“我会好好想想的,先回去了。”说完,不等这两人有所反应,便踉跄着身体离开。
“小雨,快,跟着她,她这样会出事的。”自己的脚不方便,倾笋急得额头直冒汗。
蒋英雨赶紧安抚着她点点头,“好,我去看看,别担心。”
倾笋看着他们离开的背影,心揪得难受,这到底是什么事情!为什么上辈子这种事情,她都没有听说过?还是说,有过,她却并没有注意过?
想着更加难受,倾笋呆呆的看着窗外看了许久都没有想通,为什么重活一世,她却帮不了她们。
倾笋,你真是废物。
在被强势的在医院又养了一周之后,倾笋总算是可以出院了。
不过,一出来,却是首先去见家长。
说不紧张是假的,不过,简老爷子想得周到,可能是因为简董的原因还是怕她紧张,采取了晚会的形势。
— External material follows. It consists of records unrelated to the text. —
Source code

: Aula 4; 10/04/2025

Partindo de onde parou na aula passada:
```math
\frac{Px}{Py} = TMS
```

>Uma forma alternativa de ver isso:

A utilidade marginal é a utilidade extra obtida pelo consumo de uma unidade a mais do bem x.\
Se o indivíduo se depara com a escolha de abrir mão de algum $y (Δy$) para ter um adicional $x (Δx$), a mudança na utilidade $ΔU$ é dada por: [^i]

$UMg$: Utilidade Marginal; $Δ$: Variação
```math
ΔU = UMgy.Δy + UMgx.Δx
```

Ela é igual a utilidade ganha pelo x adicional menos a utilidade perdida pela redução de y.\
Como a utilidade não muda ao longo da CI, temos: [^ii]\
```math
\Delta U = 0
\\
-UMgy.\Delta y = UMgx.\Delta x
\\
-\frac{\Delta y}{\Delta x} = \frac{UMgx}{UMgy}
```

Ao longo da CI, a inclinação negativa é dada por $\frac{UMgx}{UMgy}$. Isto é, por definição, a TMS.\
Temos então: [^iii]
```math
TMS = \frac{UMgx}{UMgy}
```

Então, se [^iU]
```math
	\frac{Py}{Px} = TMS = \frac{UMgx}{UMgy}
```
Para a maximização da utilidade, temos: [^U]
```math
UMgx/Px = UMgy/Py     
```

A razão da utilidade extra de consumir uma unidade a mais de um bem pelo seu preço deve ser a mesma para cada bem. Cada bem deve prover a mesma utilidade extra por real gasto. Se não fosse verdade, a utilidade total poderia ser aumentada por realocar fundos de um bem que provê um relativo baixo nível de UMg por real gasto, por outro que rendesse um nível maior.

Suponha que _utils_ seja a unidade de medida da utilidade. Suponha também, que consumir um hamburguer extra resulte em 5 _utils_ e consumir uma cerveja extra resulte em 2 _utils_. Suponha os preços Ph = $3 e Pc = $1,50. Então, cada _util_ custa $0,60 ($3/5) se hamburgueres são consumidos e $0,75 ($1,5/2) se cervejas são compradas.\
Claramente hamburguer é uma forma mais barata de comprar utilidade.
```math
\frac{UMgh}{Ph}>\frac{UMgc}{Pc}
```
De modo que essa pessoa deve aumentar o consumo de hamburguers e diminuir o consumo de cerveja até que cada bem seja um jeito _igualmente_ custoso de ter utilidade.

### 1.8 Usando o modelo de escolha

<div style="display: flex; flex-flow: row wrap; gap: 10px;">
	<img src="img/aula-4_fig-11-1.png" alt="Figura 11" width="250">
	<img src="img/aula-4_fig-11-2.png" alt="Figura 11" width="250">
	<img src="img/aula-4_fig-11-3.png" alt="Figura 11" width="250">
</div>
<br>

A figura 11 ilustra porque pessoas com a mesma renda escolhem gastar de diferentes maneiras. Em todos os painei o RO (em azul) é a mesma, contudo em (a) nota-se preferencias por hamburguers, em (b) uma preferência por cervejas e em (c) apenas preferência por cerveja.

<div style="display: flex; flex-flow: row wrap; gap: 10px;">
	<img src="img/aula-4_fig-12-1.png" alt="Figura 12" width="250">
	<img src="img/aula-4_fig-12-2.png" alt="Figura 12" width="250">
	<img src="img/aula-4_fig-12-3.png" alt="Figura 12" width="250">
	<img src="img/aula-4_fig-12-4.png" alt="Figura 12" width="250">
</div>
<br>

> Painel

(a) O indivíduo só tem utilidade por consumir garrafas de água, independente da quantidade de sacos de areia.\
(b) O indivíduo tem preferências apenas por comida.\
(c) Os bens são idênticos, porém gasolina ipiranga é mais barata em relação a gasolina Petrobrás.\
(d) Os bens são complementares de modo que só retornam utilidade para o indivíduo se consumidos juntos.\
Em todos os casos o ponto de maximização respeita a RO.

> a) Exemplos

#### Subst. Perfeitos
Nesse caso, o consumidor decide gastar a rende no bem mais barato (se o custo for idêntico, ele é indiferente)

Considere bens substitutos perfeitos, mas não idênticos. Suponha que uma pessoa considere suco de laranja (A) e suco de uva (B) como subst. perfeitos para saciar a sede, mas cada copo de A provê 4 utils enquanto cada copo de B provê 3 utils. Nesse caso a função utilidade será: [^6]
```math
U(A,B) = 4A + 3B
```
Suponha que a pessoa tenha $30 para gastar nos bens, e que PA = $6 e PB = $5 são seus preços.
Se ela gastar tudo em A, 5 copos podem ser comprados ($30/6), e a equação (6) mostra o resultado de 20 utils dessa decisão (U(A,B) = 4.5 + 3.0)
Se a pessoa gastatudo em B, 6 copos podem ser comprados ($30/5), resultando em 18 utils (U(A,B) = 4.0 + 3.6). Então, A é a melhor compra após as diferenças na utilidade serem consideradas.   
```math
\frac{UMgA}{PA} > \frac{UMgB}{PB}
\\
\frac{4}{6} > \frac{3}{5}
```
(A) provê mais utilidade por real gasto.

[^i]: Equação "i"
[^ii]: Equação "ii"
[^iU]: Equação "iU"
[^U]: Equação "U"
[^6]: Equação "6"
十多年后再次来到简家的大宅,倾笋有种恍如隔世的感觉。
上一世,其实她来过这里,那时候是和陈氏岸一起,只不过却并没有遇到这里的任何主人,只是在院子里和管家秘书讨论事情而已。
参加宴会的人很多,作为主人家的简成甲,有很多人赏脸来,而简之眉作为主人家,简之信懒,她不得不承担起相应的义务,负责招待重要的客人。
倾笋脚留了疤痕,所以,她穿全覆盖的高跟鞋和晚礼服,乖觉地躲在大厅最角落的次席上,默默地啜着一杯茶水,仿佛一切的喧嚣浮华与衣香鬓影都与她无关。 这一桌坐的似乎都是简家的编外人员,彼此也都不太熟悉,省去了她不少事。
“嘿,倾笋?!是你吗?”
突然听到有人在耳边轻声问了一句,倾笋转头一看,身边多了一位穿着雍容大方的女郎,约莫二十三四岁,仔细一看才发现,竟然是当年的大学同学李媛。
“是我,你好。好久不见了。”倾笋跟她打了个招呼,波澜不惊。
知道今天晚上是自己注定的劫数,她已经做好准备,无论遇上什么人说什么话都不会激动。
“真的是你啊!”她自从嫁人之后就随夫君去了国外,这次是特地飞回来参加这个大亨举办的晚会。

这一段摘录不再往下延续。